He did not give further details.
It had been nearly three months since she went missing from her home in Barron, where her parents were found dead. Jayme had been at home when the killing took place, Fitzgerald said.
Kristin and her husband Peter Kasinskas described to the Minneapolis Star Tribune the experience of seeing Jayme on their doorstep. The killing of Jayme’s family and her own disappearance had been a major subject of news and attention in the area.
"I honestly still think I’m dreaming right now,” Peter Kasinskas told the Star Tribune. “It was like I was seeing a ghost.”
Jayme was invited inside and offered food and water, which she declined, the newspaper reported. She played with the neighbors' puppy, Penny, and waited for police to arrive. Kristin Kasinskas told CNN that Jayme told them that she had been held captive not far away.
“She said to us that, ‘This person killed my parents and took me,’” Kasinskas later told CNN. “She said that this person usually hides her or hides her when others are near, or when he has to leave the household."
Jeff Closs, Jayme’s uncle, said that the teen’s return was shocking.
“You’re not sure if she’s going to be found,” he told NBC affiliate KARE, “and when you actually hear it, it’s just unbelievable. We’re all just so grateful and happy. We thought it was going to be a different ending.”
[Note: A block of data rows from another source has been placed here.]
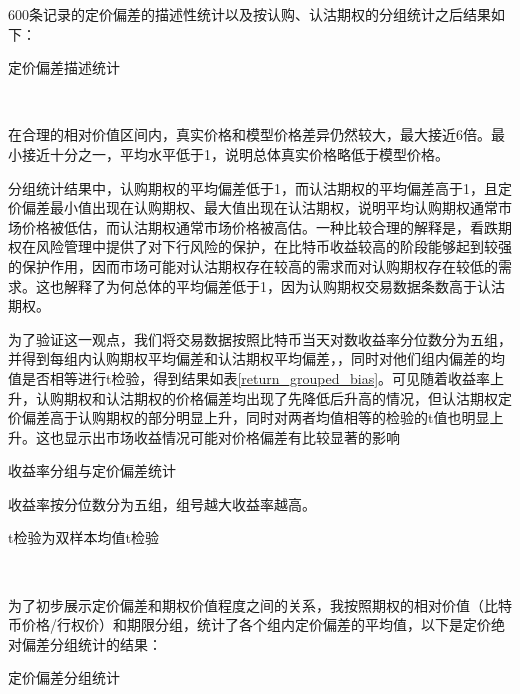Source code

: 600条记录的定价偏差的描述性统计以及按认购、认沽期权的分组统计之后结果如下：
~\\
\begin{center}
\begin{threeparttable}[H]
\begin{small}
\caption{定价偏差描述统计}
\label{tab:option_bias_group}
    
    
\end{small} 
\end{threeparttable}
\end{center}
~\\
\par{在合理的相对价值区间内，真实价格和模型价格差异仍然较大，最大接近6倍。最小接近十分之一，平均水平低于1，说明总体真实价格略低于模型价格。}
\par{分组统计结果中，认购期权的平均偏差低于1，而认沽期权的平均偏差高于1，且定价偏差最小值出现在认购期权、最大值出现在认沽期权，说明平均认购期权通常市场价格被低估，而认沽期权通常市场价格被高估。一种比较合理的解释是，看跌期权在风险管理中提供了对下行风险的保护，在比特币收益较高的阶段能够起到较强的保护作用，因而市场可能对认沽期权存在较高的需求而对认购期权存在较低的需求。这也解释了为何总体的平均偏差低于1，因为认购期权交易数据条数高于认沽期权。
\par{为了验证这一观点，我们将交易数据按照比特币当天对数收益率分位数分为五组，并得到每组内认购期权平均偏差和认沽期权平均偏差，，同时对他们组内偏差的均值是否相等进行t检验，得到结果如表\ref{return_grouped_bias}。可见随着收益率上升，认购期权和认沽期权的价格偏差均出现了先降低后升高的情况，但认沽期权定价偏差高于认购期权的部分明显上升，同时对两者均值相等的检验的t值也明显上升。这也显示出市场收益情况可能对价格偏差有比较显著的影响}
\begin{center}
    \begin{threeparttable}[H]
        \caption{收益率分组与定价偏差统计}
        \label{return_grouped_bias}
        
        \begin{tablenotes}
            \footnotesize
            \item 收益率按分位数分为五组，组号越大收益率越高。
            \item t检验为双样本均值t检验
        \end{tablenotes}
    \end{threeparttable}
    
\end{center}
~\\
\par{为了初步展示定价偏差和期权价值程度之间的关系，我按照期权的相对价值（比特币价格/行权价）和期限分组，统计了各个组内定价偏差的平均值，以下是定价绝对偏差分组统计的结果：}
~\\
\begin{center}
\begin{threeparttable}[HT]
\centering
\caption{定价偏差分组统计}
\label{grouped}
\label{tab:option_bias_group}
\begin{small}


\end{small}
\end{threeparttable}
\end{center}}
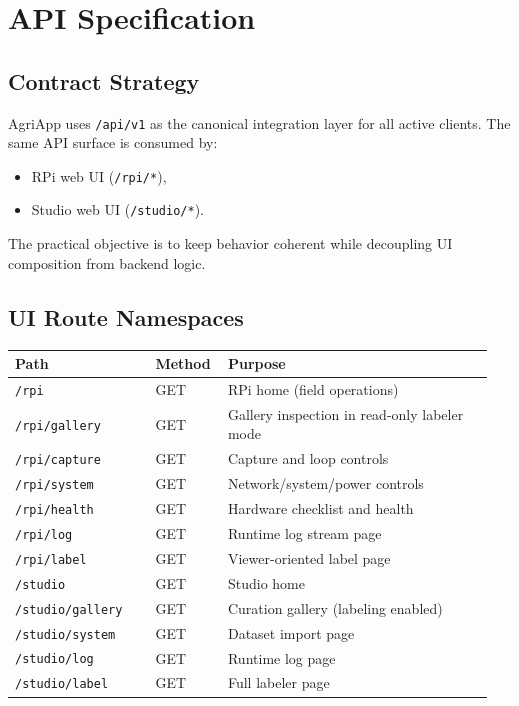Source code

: \section{API Specification}

\subsection{Contract Strategy}
AgriApp uses \texttt{/api/v1} as the canonical integration layer for all active clients. The same API surface is consumed by:
\begin{itemize}
  \item RPi web UI (\texttt{/rpi/*}),
  \item Studio web UI (\texttt{/studio/*}).
\end{itemize}

The practical objective is to keep behavior coherent while decoupling UI composition from backend logic.

\subsection{UI Route Namespaces}
\begin{longtable}{p{0.28\linewidth} p{0.14\linewidth} p{0.53\linewidth}}
\toprule
Path & Method & Purpose \\
\midrule
\texttt{/rpi} & GET & RPi home (field operations) \\
\texttt{/rpi/gallery} & GET & Gallery inspection in read-only labeler mode \\
\texttt{/rpi/capture} & GET & Capture and loop controls \\
\texttt{/rpi/system} & GET & Network/system/power controls \\
\texttt{/rpi/health} & GET & Hardware checklist and health \\
\texttt{/rpi/log} & GET & Runtime log stream page \\
\texttt{/rpi/label} & GET & Viewer-oriented label page \\
\texttt{/studio} & GET & Studio home \\
\texttt{/studio/gallery} & GET & Curation gallery (labeling enabled) \\
\texttt{/studio/system} & GET & Dataset import page \\
\texttt{/studio/log} & GET & Runtime log page \\
\texttt{/studio/label} & GET & Full labeler page \\
\bottomrule
\end{longtable}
Jayme’s aunt, Jen Smith, said Friday on ABC’s “Good Morning America” that when she heard that her niece had been found alive, “I just cried lots of happy tears. I just wanted to scream very loudly.”
“I’m going to give her the biggest hug and tell her that I’m here for her and that I love her very much,” she said on the morning show.
In a newly released photo, the teen is seen smiling with Smith.
Local, state and federal investigators searched for the teen for months.
The incident unfolded around 1 a.m. on Oct. 15, when police received a 911 call from Closs’s home.
They found her parents, 56-year-old James Closs and 46-year-old Denise Closs, dead from gunshot wounds when they arrived. They did not find Jayme or a suspect or gun, they said at the time.
An Amber Alert for her was issued that afternoon.
The girl’s name rose to the top of the FBI’s missing persons list, and authorities offered a $50,000 reward for information leading to her recovery.
Some 2,000 volunteers took part in searching rural Barron for the girl.
The National Center for Missing and Exploited Children said it was “overjoyed” that Closs was found alive.